SQL Injection
Many systems rely on databases as their backend. Take for instance an online store that sells items through a website. The website relies on databases to store not only pricing information, inventory status, and shipping info, but also user account information such as addresses, usernames, and passwords. The standard language used to communicate with many relational databases is known as Structured Query Language, aka SQL.
The problem comes when the SQL query is based on elements of user input. The designers may have intended the user to provide details crucial to an inventory search, but threat actors have included portions of a SQL query itself to steer execution in their desired direction.

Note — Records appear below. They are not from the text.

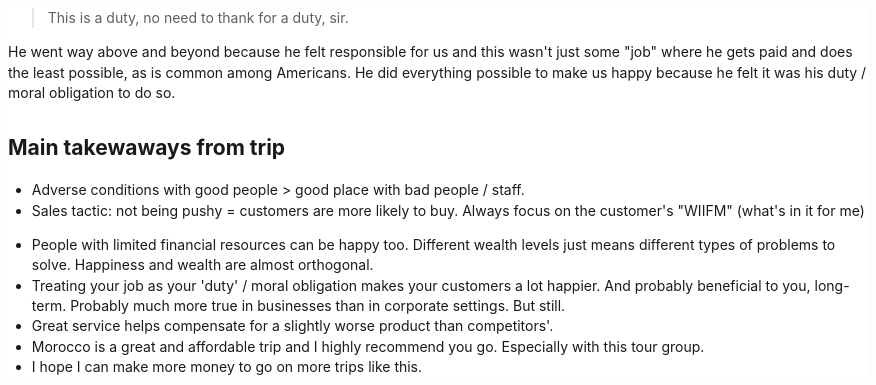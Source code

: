 > This is a duty, no need to thank for a duty, sir.

He went way above and beyond because he felt responsible for us and this wasn't just some "job" where he gets paid and does the least possible, as is common among Americans. He did everything possible to make us happy because he felt it was his duty / moral obligation to do so.

## Main takewaways from trip

* Adverse conditions with good people > good place with bad people / staff.
* Sales tactic: not being pushy = customers are more likely to buy. Always focus on the customer's "WIIFM" (what's in it for me)
- People with limited financial resources can be happy too. Different wealth levels just means different types of problems to solve. Happiness and wealth are almost orthogonal.
- Treating your job as your 'duty' / moral obligation makes your customers a lot happier. And probably beneficial to you, long-term. Probably much more true in businesses than in corporate settings. But still.
- Great service helps compensate for a slightly worse product than competitors'.
- Morocco is a great and affordable trip and I highly recommend you go. Especially with this tour group.
- I hope I can make more money to go on more trips like this.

The classic example is evaluating username and password by simply pulling them from a database. A query might look like
SELECT * FROM user_db WHERE username = fred AND password = rightsaidfred
A developer could build this query in a naive way by reading in a string from the user and storing it in variables, say userid_input and password_input.
Then
sql_string = "SELECT * FROM user_db WHERE username = " + userid_input + " AND password = " + password_input;
The string above would allow malicious users to inject SQL commands of their own. For example, if the user knew a username and then entered something OR 1 = 1 for the password, the query would then be:
sql_string = "SELECT * FROM user_db WHERE username = fred AND password = something OR 1 = 1";
where the OR statement is paired with something that is always true. We know that the password something is incorrect, but the addition of the OR 1 = 1 would cause this portion of the statement to always evaluate TRUE, thereby bypassing the password check entirely!!!
Most CTF players will develop cheat sheets on common SQL injections, especially since there can be subtle differences in how different database vendors handle queries.